Report on Workshop #3: EU Urban Policy vis a vis the Development of New Practices in Urban Policy of European Towns and Cities.

By Paul Kantor, Fordham University, New York City USA

The workshop papers touched on the micro and macro aspects of strategic intervention in contemporary urban policy. Most of the papers focused on the problems and benefits of area based initiatives for urban regeneration in a variety of European and North American contexts. Specific aspects included public participation, new economic actors, neighborhood management, modes of governance, applying the concept of ecological modernization, and the use of pilot projects to test integrated approaches. Some papers took a larger view of urban policy in a cross national perspective, comparing different strategies of cities within which area based initiatives functioned.

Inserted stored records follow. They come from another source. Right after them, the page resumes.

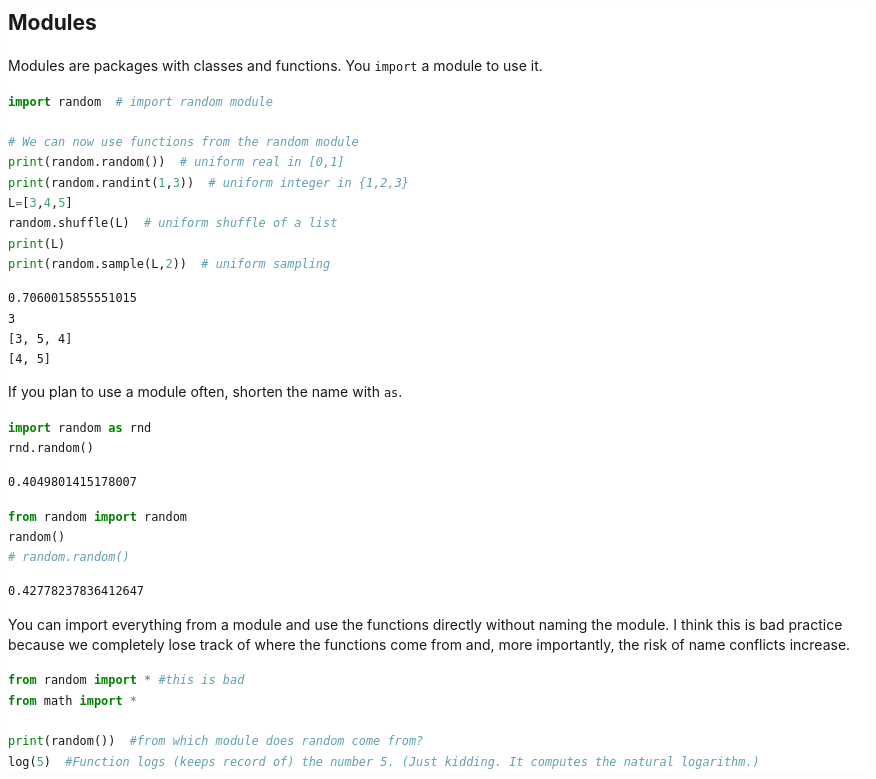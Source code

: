 
```python

```

## Modules

Modules are packages with classes and functions. You `import` a module to use it.<br>


```python
import random  # import random module

# We can now use functions from the random module
print(random.random())  # uniform real in [0,1]
print(random.randint(1,3))  # uniform integer in {1,2,3}
L=[3,4,5]
random.shuffle(L)  # uniform shuffle of a list
print(L)
print(random.sample(L,2))  # uniform sampling
```

    0.7060015855551015
    3
    [3, 5, 4]
    [4, 5]
    

If you plan to use a module often, shorten the name with `as`.


```python
import random as rnd
rnd.random()
```




    0.4049801415178007




```python
from random import random
random()
# random.random()
```




    0.42778237836412647



You can import everything from a module and use the functions directly without naming the module. I think this is bad practice because we completely lose track of where the functions come from and, more importantly, the risk of name conflicts increase.


```python
from random import * #this is bad
from math import *

print(random())  #from which module does random come from?
log(5)  #Function logs (keeps record of) the number 5. (Just kidding. It computes the natural logarithm.) 
```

The resulting discussion led to the identification of several themes and tentative conclusions by the workshop participants:

– The precise functions of area based initiatives in the process of urban regeneration were highly diverse, suggesting that they often represented very different kinds of political operations. The various papers highlighted the following forms:

-Area based initiatives to decentralize decision making and bring in to the planning process new actors, especially non-bureaucratic players and private interest groups. This invariably included subjecting regeneration goals to wider public scrutiny.

-Area based initiatives that functioned primarily to enhance consultation and provide feed back to policy makers and bureaucrats seeking to smooth implementation of major project goals.

-Area based initiatives to legitimize the process of regeneration and provide reassurance to residents without opening up the political process of policy implementation.

-Area based projects that mostly functioned to enhance the attractiveness of disadvantaged neighborhoods and districts to private capital, improving their ability to compete for jobs and investment.

The precise function served by the various initiatives seemed to depend on the specific political and economic context of public policy. North American projects were more private sector oriented, while European area based programs nearly always functioned to reform aspects of the public sector processes of urban regeneration.

– The actual function and impact of particular initiatives raised fundamental issues about the proper scope of public participation in the regeneration process. In particular, those who carry out programs sometimes see legitimization of projects as sufficient, while other actors have expectations that the initiatives should be more than "therapy" and include reform of the decision making process.

– The impact of area programs on democracy and governance needed examination. Area projects sometimes had the effect of privileging particular territorial segments of cities and empowering them. This raised issues of democratic accountability and responsibility in guiding economic and social redevelopment.

– Area based programs often raised issues of efficiency vs. democracy. Debate over tradeoffs between implementation and increasing access to decision making were an implicit part of the project approach. The "bottom up" vs "top down" approach was a related aspect of this.

– How the experience of one country with area programs could be transported elsewhere is debatable since specific programs must be sensitive to particular contexts and political functions.

– National urban policies played a strategic role in making local initiatives important contributors to the regeneration process. The specific links between local efforts and intergovernmental contexts should be a subject of further research.